[[ Supplied material open ]]

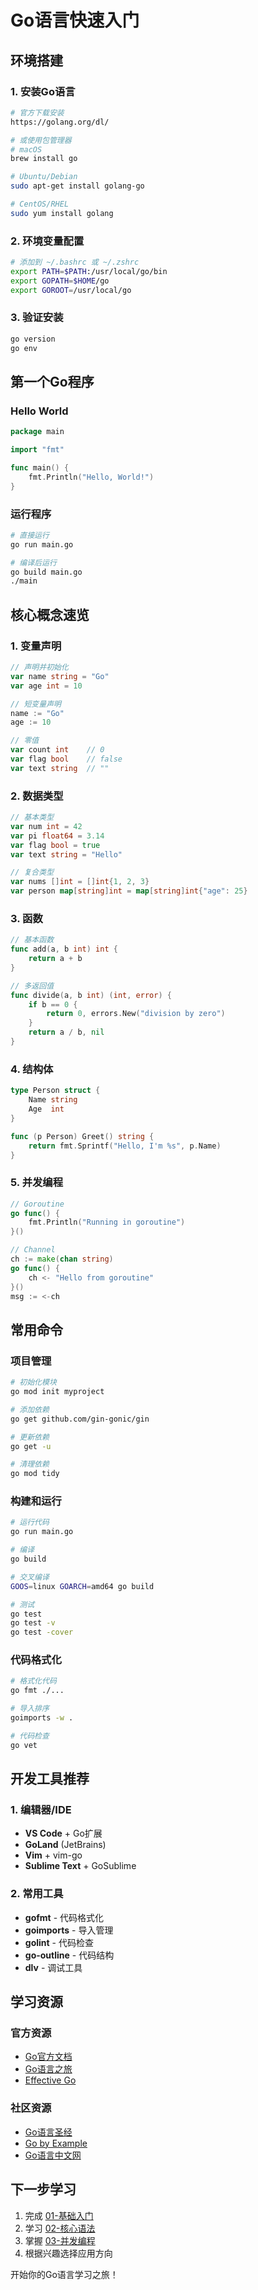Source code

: # Go语言快速入门

## 环境搭建

### 1. 安装Go语言

```bash
# 官方下载安装
https://golang.org/dl/

# 或使用包管理器
# macOS
brew install go

# Ubuntu/Debian
sudo apt-get install golang-go

# CentOS/RHEL
sudo yum install golang
```

### 2. 环境变量配置

```bash
# 添加到 ~/.bashrc 或 ~/.zshrc
export PATH=$PATH:/usr/local/go/bin
export GOPATH=$HOME/go
export GOROOT=/usr/local/go
```

### 3. 验证安装

```bash
go version
go env
```

## 第一个Go程序

### Hello World

```go
package main

import "fmt"

func main() {
    fmt.Println("Hello, World!")
}
```

### 运行程序

```bash
# 直接运行
go run main.go

# 编译后运行
go build main.go
./main
```

## 核心概念速览

### 1. 变量声明

```go
// 声明并初始化
var name string = "Go"
var age int = 10

// 短变量声明
name := "Go"
age := 10

// 零值
var count int    // 0
var flag bool    // false
var text string  // ""
```

### 2. 数据类型

```go
// 基本类型
var num int = 42
var pi float64 = 3.14
var flag bool = true
var text string = "Hello"

// 复合类型
var nums []int = []int{1, 2, 3}
var person map[string]int = map[string]int{"age": 25}
```

### 3. 函数

```go
// 基本函数
func add(a, b int) int {
    return a + b
}

// 多返回值
func divide(a, b int) (int, error) {
    if b == 0 {
        return 0, errors.New("division by zero")
    }
    return a / b, nil
}
```

### 4. 结构体

```go
type Person struct {
    Name string
    Age  int
}

func (p Person) Greet() string {
    return fmt.Sprintf("Hello, I'm %s", p.Name)
}
```

### 5. 并发编程

```go
// Goroutine
go func() {
    fmt.Println("Running in goroutine")
}()

// Channel
ch := make(chan string)
go func() {
    ch <- "Hello from goroutine"
}()
msg := <-ch
```

## 常用命令

### 项目管理

```bash
# 初始化模块
go mod init myproject

# 添加依赖
go get github.com/gin-gonic/gin

# 更新依赖
go get -u

# 清理依赖
go mod tidy
```

### 构建和运行

```bash
# 运行代码
go run main.go

# 编译
go build

# 交叉编译
GOOS=linux GOARCH=amd64 go build

# 测试
go test
go test -v
go test -cover
```

### 代码格式化

```bash
# 格式化代码
go fmt ./...

# 导入排序
goimports -w .

# 代码检查
go vet
```

## 开发工具推荐

### 1. 编辑器/IDE
- **VS Code** + Go扩展
- **GoLand** (JetBrains)
- **Vim** + vim-go
- **Sublime Text** + GoSublime

### 2. 常用工具
- **gofmt** - 代码格式化
- **goimports** - 导入管理
- **golint** - 代码检查
- **go-outline** - 代码结构
- **dlv** - 调试工具

## 学习资源

### 官方资源
- [Go官方文档](https://golang.org/doc/)
- [Go语言之旅](https://tour.golang.org/)
- [Effective Go](https://golang.org/doc/effective_go.html)

### 社区资源
- [Go语言圣经](https://gopl.io/)
- [Go by Example](https://gobyexample.com/)
- [Go语言中文网](https://studygolang.com/)

## 下一步学习

1. 完成 [01-基础入门](./01-基础入门/README.md)
2. 学习 [02-核心语法](./02-核心语法/README.md)
3. 掌握 [03-并发编程](./03-并发编程/README.md)
4. 根据兴趣选择应用方向

开始你的Go语言学习之旅！
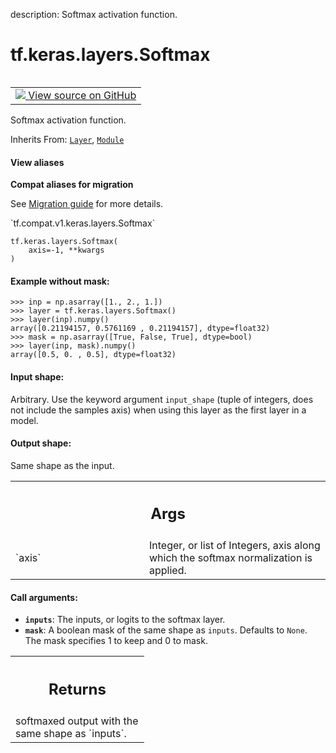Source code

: description: Softmax activation function.

<div itemscope itemtype="http://developers.google.com/ReferenceObject">
<meta itemprop="name" content="tf.keras.layers.Softmax" />
<meta itemprop="path" content="Stable" />
<meta itemprop="property" content="__init__"/>
<meta itemprop="property" content="__new__"/>
</div>

# tf.keras.layers.Softmax

<!-- Insert buttons and diff -->

<table class="tfo-notebook-buttons tfo-api nocontent" align="left">
<td>
  <a target="_blank" href="https://github.com/keras-team/keras/tree/v2.9.0/keras/layers/activation/softmax.py#L43-L108">
    <img src="https://www.tensorflow.org/images/GitHub-Mark-32px.png" />
    View source on GitHub
  </a>
</td>
</table>



Softmax activation function.

Inherits From: [`Layer`](../../../tf/keras/layers/Layer.md), [`Module`](../../../tf/Module.md)

<section class="expandable">
  <h4 class="showalways">View aliases</h4>
  <p>
<b>Compat aliases for migration</b>
<p>See
<a href="https://www.tensorflow.org/guide/migrate">Migration guide</a> for
more details.</p>
<p>`tf.compat.v1.keras.layers.Softmax`</p>
</p>
</section>

<pre class="devsite-click-to-copy prettyprint lang-py tfo-signature-link">
<code>tf.keras.layers.Softmax(
    axis=-1, **kwargs
)
</code></pre>



<!-- Placeholder for "Used in" -->


#### Example without mask:



```
>>> inp = np.asarray([1., 2., 1.])
>>> layer = tf.keras.layers.Softmax()
>>> layer(inp).numpy()
array([0.21194157, 0.5761169 , 0.21194157], dtype=float32)
>>> mask = np.asarray([True, False, True], dtype=bool)
>>> layer(inp, mask).numpy()
array([0.5, 0. , 0.5], dtype=float32)
```

#### Input shape:

Arbitrary. Use the keyword argument `input_shape`
(tuple of integers, does not include the samples axis)
when using this layer as the first layer in a model.



#### Output shape:

Same shape as the input.



<!-- Tabular view -->
 <table class="responsive fixed orange">
<colgroup><col width="214px"><col></colgroup>
<tr><th colspan="2"><h2 class="add-link">Args</h2></th></tr>

<tr>
<td>
`axis`
</td>
<td>
Integer, or list of Integers, axis along which the softmax
normalization is applied.
</td>
</tr>
</table>



#### Call arguments:


* <b>`inputs`</b>: The inputs, or logits to the softmax layer.
* <b>`mask`</b>: A boolean mask of the same shape as `inputs`. Defaults to `None`. The
  mask specifies 1 to keep and 0 to mask.


<!-- Tabular view -->
 <table class="responsive fixed orange">
<colgroup><col width="214px"><col></colgroup>
<tr><th colspan="2"><h2 class="add-link">Returns</h2></th></tr>
<tr class="alt">
<td colspan="2">
softmaxed output with the same shape as `inputs`.
</td>
</tr>

</table>




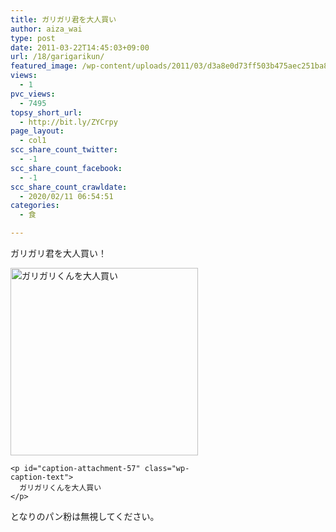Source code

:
 ```yaml
---
title: ガリガリ君を大人買い
author: aiza_wai
type: post
date: 2011-03-22T14:45:03+09:00
url: /18/garigarikun/
featured_image: /wp-content/uploads/2011/03/d3a8e0d73ff503b475aec251ba825ee3.png
views:
  - 1
pvc_views:
  - 7495
topsy_short_url:
  - http://bit.ly/ZYCrpy
page_layout:
  - col1
scc_share_count_twitter:
  - -1
scc_share_count_facebook:
  - -1
scc_share_count_crawldate:
  - 2020/02/11 06:54:51
categories:
  - 食

---
```

ガリガリ君を大人買い！

<!--more-->

<div class="photo">
  <div id="attachment_57" style="width: 310px" class="wp-caption aligncenter">
    <a href="https://mujiota.com/wp-content/uploads/2011/03/garigari_otona_gai.jpeg"><img aria-describedby="caption-attachment-57" class="size-thumbnail wp-image-57" title="ガリガリくんを大人買い" src="https://mujiota.com/wp-content/uploads/2011/03/garigari_otona_gai-300x300.jpg" alt="ガリガリくんを大人買い" width="300" height="300" /></a>
    
    <p id="caption-attachment-57" class="wp-caption-text">
      ガリガリくんを大人買い
    </p>
  </div>
</div>

となりのパン粉は無視してください。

[[ Supplied material closed ]]

Required work
Will you set down the records word for word while leaving out every picture?

Worked solution
Source code

: # Go语言快速入门

## 环境搭建

### 1. 安装Go语言

```bash
# 官方下载安装
https://golang.org/dl/

# 或使用包管理器
# macOS
brew install go

# Ubuntu/Debian
sudo apt-get install golang-go

# CentOS/RHEL
sudo yum install golang
```

### 2. 环境变量配置

```bash
# 添加到 ~/.bashrc 或 ~/.zshrc
export PATH=$PATH:/usr/local/go/bin
export GOPATH=$HOME/go
export GOROOT=/usr/local/go
```

### 3. 验证安装

```bash
go version
go env
```

## 第一个Go程序

### Hello World

```go
package main

import "fmt"

func main() {
    fmt.Println("Hello, World!")
}
```

### 运行程序

```bash
# 直接运行
go run main.go

# 编译后运行
go build main.go
./main
```

## 核心概念速览

### 1. 变量声明

```go
// 声明并初始化
var name string = "Go"
var age int = 10

// 短变量声明
name := "Go"
age := 10

// 零值
var count int    // 0
var flag bool    // false
var text string  // ""
```

### 2. 数据类型

```go
// 基本类型
var num int = 42
var pi float64 = 3.14
var flag bool = true
var text string = "Hello"

// 复合类型
var nums []int = []int{1, 2, 3}
var person map[string]int = map[string]int{"age": 25}
```

### 3. 函数

```go
// 基本函数
func add(a, b int) int {
    return a + b
}

// 多返回值
func divide(a, b int) (int, error) {
    if b == 0 {
        return 0, errors.New("division by zero")
    }
    return a / b, nil
}
```

### 4. 结构体

```go
type Person struct {
    Name string
    Age  int
}

func (p Person) Greet() string {
    return fmt.Sprintf("Hello, I'm %s", p.Name)
}
```

### 5. 并发编程

```go
// Goroutine
go func() {
    fmt.Println("Running in goroutine")
}()

// Channel
ch := make(chan string)
go func() {
    ch <- "Hello from goroutine"
}()
msg := <-ch
```

## 常用命令

### 项目管理

```bash
# 初始化模块
go mod init myproject

# 添加依赖
go get github.com/gin-gonic/gin

# 更新依赖
go get -u

# 清理依赖
go mod tidy
```

### 构建和运行

```bash
# 运行代码
go run main.go

# 编译
go build

# 交叉编译
GOOS=linux GOARCH=amd64 go build

# 测试
go test
go test -v
go test -cover
```

### 代码格式化

```bash
# 格式化代码
go fmt ./...

# 导入排序
goimports -w .

# 代码检查
go vet
```

## 开发工具推荐

### 1. 编辑器/IDE
- **VS Code** + Go扩展
- **GoLand** (JetBrains)
- **Vim** + vim-go
- **Sublime Text** + GoSublime

### 2. 常用工具
- **gofmt** - 代码格式化
- **goimports** - 导入管理
- **golint** - 代码检查
- **go-outline** - 代码结构
- **dlv** - 调试工具

## 学习资源

### 官方资源
- [Go官方文档](https://golang.org/doc/)
- [Go语言之旅](https://tour.golang.org/)
- [Effective Go](https://golang.org/doc/effective_go.html)

### 社区资源
- [Go语言圣经](https://gopl.io/)
- [Go by Example](https://gobyexample.com/)
- [Go语言中文网](https://studygolang.com/)

## 下一步学习

1. 完成 [01-基础入门](./01-基础入门/README.md)
2. 学习 [02-核心语法](./02-核心语法/README.md)
3. 掌握 [03-并发编程](./03-并发编程/README.md)
4. 根据兴趣选择应用方向

开始你的Go语言学习之旅！
Source code

: description: Softmax activation function.

<div itemscope itemtype="http://developers.google.com/ReferenceObject">
<meta itemprop="name" content="tf.keras.layers.Softmax" />
<meta itemprop="path" content="Stable" />
<meta itemprop="property" content="__init__"/>
<meta itemprop="property" content="__new__"/>
</div>

# tf.keras.layers.Softmax

<!-- Insert buttons and diff -->

<table class="tfo-notebook-buttons tfo-api nocontent" align="left">
<td>
  <a target="_blank" href="https://github.com/keras-team/keras/tree/v2.9.0/keras/layers/activation/softmax.py#L43-L108">
    <img src="https://www.tensorflow.org/images/GitHub-Mark-32px.png" />
    View source on GitHub
  </a>
</td>
</table>



Softmax activation function.

Inherits From: [`Layer`](../../../tf/keras/layers/Layer.md), [`Module`](../../../tf/Module.md)

<section class="expandable">
  <h4 class="showalways">View aliases</h4>
  <p>
<b>Compat aliases for migration</b>
<p>See
<a href="https://www.tensorflow.org/guide/migrate">Migration guide</a> for
more details.</p>
<p>`tf.compat.v1.keras.layers.Softmax`</p>
</p>
</section>

<pre class="devsite-click-to-copy prettyprint lang-py tfo-signature-link">
<code>tf.keras.layers.Softmax(
    axis=-1, **kwargs
)
</code></pre>



<!-- Placeholder for "Used in" -->


#### Example without mask:



```
>>> inp = np.asarray([1., 2., 1.])
>>> layer = tf.keras.layers.Softmax()
>>> layer(inp).numpy()
array([0.21194157, 0.5761169 , 0.21194157], dtype=float32)
>>> mask = np.asarray([True, False, True], dtype=bool)
>>> layer(inp, mask).numpy()
array([0.5, 0. , 0.5], dtype=float32)
```

#### Input shape:

Arbitrary. Use the keyword argument `input_shape`
(tuple of integers, does not include the samples axis)
when using this layer as the first layer in a model.



#### Output shape:

Same shape as the input.



<!-- Tabular view -->
 <table class="responsive fixed orange">
<colgroup><col width="214px"><col></colgroup>
<tr><th colspan="2"><h2 class="add-link">Args</h2></th></tr>

<tr>
<td>
`axis`
</td>
<td>
Integer, or list of Integers, axis along which the softmax
normalization is applied.
</td>
</tr>
</table>



#### Call arguments:


* <b>`inputs`</b>: The inputs, or logits to the softmax layer.
* <b>`mask`</b>: A boolean mask of the same shape as `inputs`. Defaults to `None`. The
  mask specifies 1 to keep and 0 to mask.


<!-- Tabular view -->
 <table class="responsive fixed orange">
<colgroup><col width="214px"><col></colgroup>
<tr><th colspan="2"><h2 class="add-link">Returns</h2></th></tr>
<tr class="alt">
<td colspan="2">
softmaxed output with the same shape as `inputs`.
</td>
</tr>

</table>




Source code

:
 ```yaml
---
title: ガリガリ君を大人買い
author: aiza_wai
type: post
date: 2011-03-22T14:45:03+09:00
url: /18/garigarikun/
featured_image: /wp-content/uploads/2011/03/d3a8e0d73ff503b475aec251ba825ee3.png
views:
  - 1
pvc_views:
  - 7495
topsy_short_url:
  - http://bit.ly/ZYCrpy
page_layout:
  - col1
scc_share_count_twitter:
  - -1
scc_share_count_facebook:
  - -1
scc_share_count_crawldate:
  - 2020/02/11 06:54:51
categories:
  - 食

---
```

ガリガリ君を大人買い！

<!--more-->

<div class="photo">
  <div id="attachment_57" style="width: 310px" class="wp-caption aligncenter">
    <a href="https://mujiota.com/wp-content/uploads/2011/03/garigari_otona_gai.jpeg"><img aria-describedby="caption-attachment-57" class="size-thumbnail wp-image-57" title="ガリガリくんを大人買い" src="https://mujiota.com/wp-content/uploads/2011/03/garigari_otona_gai-300x300.jpg" alt="ガリガリくんを大人買い" width="300" height="300" /></a>
    
    <p id="caption-attachment-57" class="wp-caption-text">
      ガリガリくんを大人買い
    </p>
  </div>
</div>

となりのパン粉は無視してください。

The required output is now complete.